そして正木前掲書は「中国や日本で『般若心経』がさまざまな解釈を生んできた原因も、ひとつはこういう中国語や日本語の言語構造にありました。まさに言語構造こそ、超えがたい関門だったのです」と、経典翻訳の本質的困難性と「誤読」について述べる。
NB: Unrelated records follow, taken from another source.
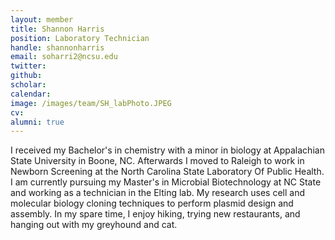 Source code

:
 ```yaml
---
layout: member
title: Shannon Harris
position: Laboratory Technician
handle: shannonharris
email: soharri2@ncsu.edu
twitter:
github:
scholar:
calendar:
image: /images/team/SH_labPhoto.JPEG
cv:
alumni: true
---
```


I received my Bachelor's in chemistry with a minor in biology at Appalachian State University in Boone, NC. Afterwards I moved to Raleigh to work in Newborn Screening at the North Carolina State Laboratory Of Public Health. I am currently pursuing my Master's in Microbial Biotechnology at NC State and working as a technician in the Elting lab. My research uses cell and molecular biology cloning techniques to perform plasmid design and assembly. In my spare time, I enjoy hiking, trying new restaurants, and hanging out with my greyhound and cat. 

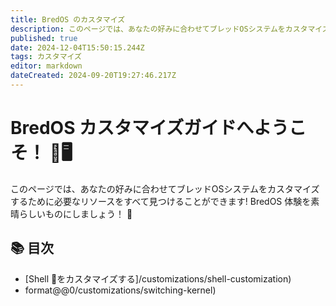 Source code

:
 ```yaml
---
title: BredOS のカスタマイズ
description: このページでは、あなたの好みに合わせてブレッドOSシステムをカスタマイズするために必要なすべてのリソースを見つけることができます! BredOS 体験を素晴らしいものにしましょう！ 🚀
published: true
date: 2024-12-04T15:50:15.244Z
tags: カスタマイズ
editor: markdown
dateCreated: 2024-09-20T19:27:46.217Z
---
```


# BredOS カスタマイズガイドへようこそ！ 🎉🖥️

このページでは、あなたの好みに合わせてブレッドOSシステムをカスタマイズするために必要なリソースをすべて見つけることができます! BredOS 体験を素晴らしいものにしましょう！ 🚀

## 📚 目次

- [Shell 🐚をカスタマイズする]/customizations/shell-customization)
- format@@0/customizations/switching-kernel)
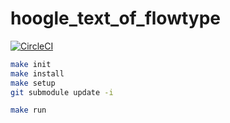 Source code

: # hoogle_text_of_flowtype

[![CircleCI](https://circleci.com/gh/kogai/hoogle_text_of_flowtype.svg?style=svg)](https://circleci.com/gh/kogai/hoogle_text_of_flowtype)

```bash
make init
make install
make setup
git submodule update -i

make run
```
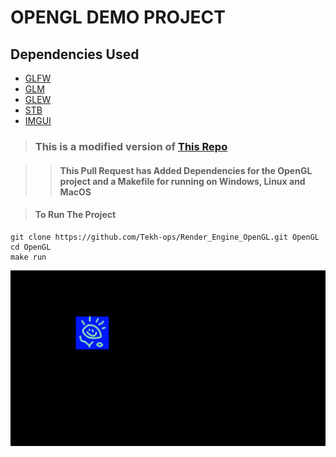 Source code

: # OPENGL DEMO PROJECT

## Dependencies Used

* [GLFW](https://github.com/glfw/glfw)
* [GLM](https://github.com/g-truc/glm)
* [GLEW](https://github.com/nigels-com/glew)
* [STB](https://github.com/nothings/stb)
* [IMGUI](https://github.com/ocornut/imgui)

> ### This is a modified version of [This Repo](https://github.com/antaires/Render_Engine_OpenGL.git)

>> #### This Pull Request has Added Dependencies for the OpenGL project and a Makefile for running on Windows, Linux and MacOS

> #### To Run The Project

```
git clone https://github.com/Tekh-ops/Render_Engine_OpenGL.git OpenGL
cd OpenGL
make run
```

![OpenGL Project](/images/preview.png "This is the Project image.")
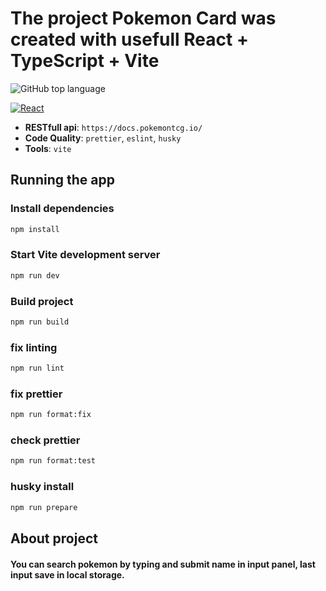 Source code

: # The project Pokemon Card was created with usefull React + TypeScript + Vite

![GitHub top language](https://img.shields.io/badge/TypeScript-100%25-blue)

[![React](https://img.shields.io/badge/Powered%20By-React-149eca)](https://react.dev)

- **RESTfull api**: `https://docs.pokemontcg.io/`
- **Code Quality**: `prettier`, `eslint`, `husky`
- **Tools**: `vite`

## Running the app

### Install dependencies

```bash
npm install
```

### Start Vite development server

```bash
npm run dev
```

### Build project

```bash
npm run build
```

### fix linting

```bash
npm run lint
```

### fix prettier

```bash
npm run format:fix
```

### check prettier

```bash
npm run format:test
```

### husky install

```bash
npm run prepare
```

## About project

#### You can search pokemon by typing and submit name in input panel, last input save in local storage.
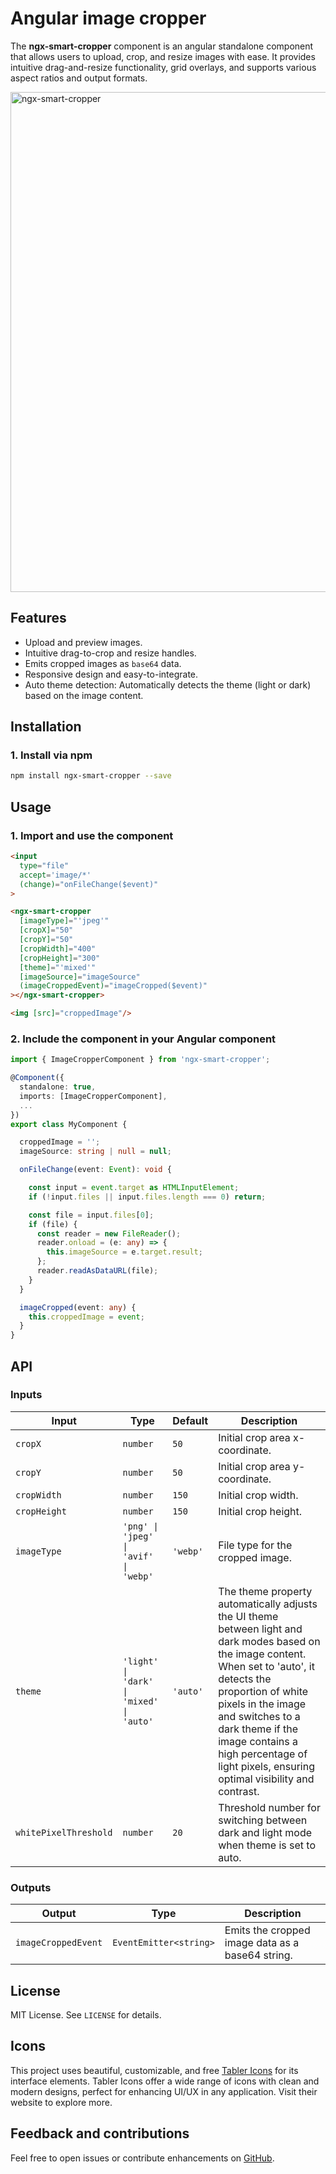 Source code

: #  Angular image cropper

The **ngx-smart-cropper** component is an angular standalone component that allows users to upload, crop, and resize images with ease. It provides intuitive drag-and-resize functionality, grid overlays, and supports various aspect ratios and output formats.

<img src="https://upsights.fra1.digitaloceanspaces.com/ngx-smart-cropper/assets/images/michele-ngx-smart-cropper.jpg" width="800" alt="ngx-smart-cropper">

## Features
- Upload and preview images.
- Intuitive drag-to-crop and resize handles.
- Emits cropped images as `base64` data.
- Responsive design and easy-to-integrate.
- Auto theme detection: Automatically detects the theme (light or dark) based on the image content.


## Installation

### 1. Install via npm
```bash
npm install ngx-smart-cropper --save
```


## Usage

### 1. Import and use the component

```html
<input 
  type="file" 
  accept='image/*' 
  (change)="onFileChange($event)"
>

<ngx-smart-cropper
  [imageType]="'jpeg'"
  [cropX]="50"
  [cropY]="50"
  [cropWidth]="400"
  [cropHeight]="300"
  [theme]="'mixed'"
  [imageSource]="imageSource"
  (imageCroppedEvent)="imageCropped($event)"
></ngx-smart-cropper>

<img [src]="croppedImage"/>
```

### 2. Include the component in your Angular component

```typescript
import { ImageCropperComponent } from 'ngx-smart-cropper';

@Component({
  standalone: true,
  imports: [ImageCropperComponent],
  ...
})
export class MyComponent {

  croppedImage = '';
  imageSource: string | null = null;

  onFileChange(event: Event): void {

    const input = event.target as HTMLInputElement;
    if (!input.files || input.files.length === 0) return;

    const file = input.files[0];
    if (file) {
      const reader = new FileReader();
      reader.onload = (e: any) => {
        this.imageSource = e.target.result;
      };
      reader.readAsDataURL(file);
    }
  }

  imageCropped(event: any) {
    this.croppedImage = event;
  }
}
```


## API

### Inputs

| Input               | Type               | Default | Description                                              |
|---------------------|-------------------------|---------|----------------------------------------------------------|
| `cropX`             | `number`                | `50`    | Initial crop area x-coordinate.                          |
| `cropY`             | `number`                | `50`    | Initial crop area y-coordinate.                          |
| `cropWidth`         | `number`                | `150`   | Initial crop width.                                      |
| `cropHeight`        | `number`                | `150`   | Initial crop height.                                     |
| `imageType`         | `'png' \| 'jpeg'  \| 'avif' \| 'webp' ` | `'webp'`   | File type for the cropped image.                       |
| `theme`         | `'light' \| 'dark' \| 'mixed' \| 'auto'` | `'auto'`   | The theme property automatically adjusts the UI theme between light and dark modes based on the image content. When set to 'auto', it detects the proportion of white pixels in the image and switches to a dark theme if the image contains a high percentage of light pixels, ensuring optimal visibility and contrast.                      |
| `whitePixelThreshold`        | `number`           | `20`   | Threshold number for switching between dark and light mode when theme is set to auto.                                     |

### Outputs

| Output               | Type                 | Description                                     |
|----------------------|----------------------|-------------------------------------------------|
| `imageCroppedEvent`  | `EventEmitter<string>` | Emits the cropped image data as a base64 string. |


## License
MIT License. See `LICENSE` for details.

## Icons
This project uses beautiful, customizable, and free [Tabler Icons](https://tabler.io/icons) for its interface elements. Tabler Icons offer a wide range of icons with clean and modern designs, perfect for enhancing UI/UX in any application. Visit their website to explore more.


## Feedback and contributions
Feel free to open issues or contribute enhancements on [GitHub](https://github.com/kurti-vdb/ngx-smart-cropper).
ペンは剣よりも強しの英語「The pen is mightier than the sword.」をフランス語に翻訳し、さらにロシア語に翻訳して、元の英語に再翻訳すると「ワインはパンより美味しい」となるというのは、まだキリスト教文化圏内での同系言語での翻訳の場合である。異質文明圏において、異質言語構造間での異文化伝達と翻訳であるから、中国の仏教初伝における困難さと、ロラン・バルト的解釈、意図的誤読、あるいは無意識的誤読は避けられないことであり、インド仏教が、やがて変容してかなり異質な中国仏教にかわるのは、これは必然であったのだろう。これは日本仏教も同様であろう。
鳩摩羅什も、サンスクリット語原典を漢語に翻訳するのは、美味しいご飯を口で噛んでから与えるようなものだと比喩している。それでは、味も香りもなくなり、ただ汚らしいだけだそうである。